What is being asked:
Pull every line containing "following" out of the material below.

-------

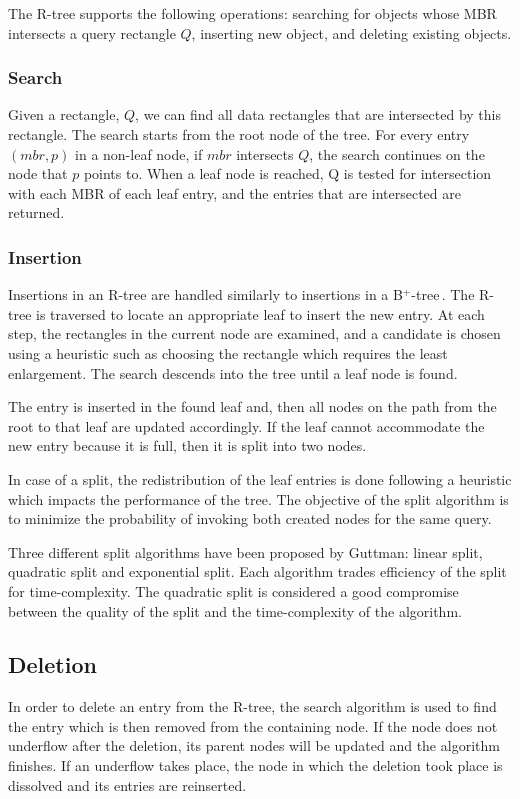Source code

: \documentclass[11pt, a4paper, oneside]{article}
\newcommand{\bplus}{B$^+$-tree$\,$}
\begin{document}
The R-tree supports the following operations: searching for objects whose MBR intersects a query rectangle $Q$, inserting new object, and deleting existing objects.

\subsubsection*{Search}
Given a rectangle, $Q$, we can find all data rectangles that are intersected by this rectangle. The search starts from the root node of the tree. For every entry $(mbr, p)$ in a non-leaf node, if $mbr$ intersects $Q$, the search continues on the node that $p$ points to. When a leaf node is reached, Q is tested for intersection with each MBR of each leaf entry, and the entries that are intersected are returned.

\subsubsection*{Insertion}
Insertions in an R-tree are handled similarly to insertions in a \bplus. The R-tree is traversed to locate an appropriate leaf to insert the new entry. At each step, the rectangles in the current node are examined, and a candidate is chosen using a heuristic such as choosing the rectangle which requires the least enlargement. The search descends into the tree until a leaf node is found.

The entry is inserted in the found leaf and, then all nodes on the path from the root to that leaf are updated accordingly. If the leaf cannot accommodate the new entry because it is full, then it is split into two nodes.

In case of a split, the redistribution of the leaf entries is done following a heuristic which impacts the performance of the tree. The objective of the split algorithm is to minimize the probability of invoking both created nodes for the same query. 

Three different split algorithms have been proposed by Guttman: linear split, quadratic split and exponential split. Each algorithm trades efficiency of the split for time-complexity. The quadratic split is considered a good compromise between the quality of the split and the time-complexity of the algorithm.

\subsection*{Deletion}
In order to delete an entry from the R-tree, the search algorithm is used to find the entry which is then removed from the containing node. If the node does not underflow after the deletion, its parent nodes will be updated and the algorithm finishes. If an underflow takes place, the node in which the deletion took place is dissolved and its entries are reinserted.
\end{document}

-------

Exercise solution:
The R-tree supports the following operations: searching for objects whose MBR intersects a query rectangle $Q$, inserting new object, and deleting existing objects.
In case of a split, the redistribution of the leaf entries is done following a heuristic which impacts the performance of the tree. The objective of the split algorithm is to minimize the probability of invoking both created nodes for the same query. 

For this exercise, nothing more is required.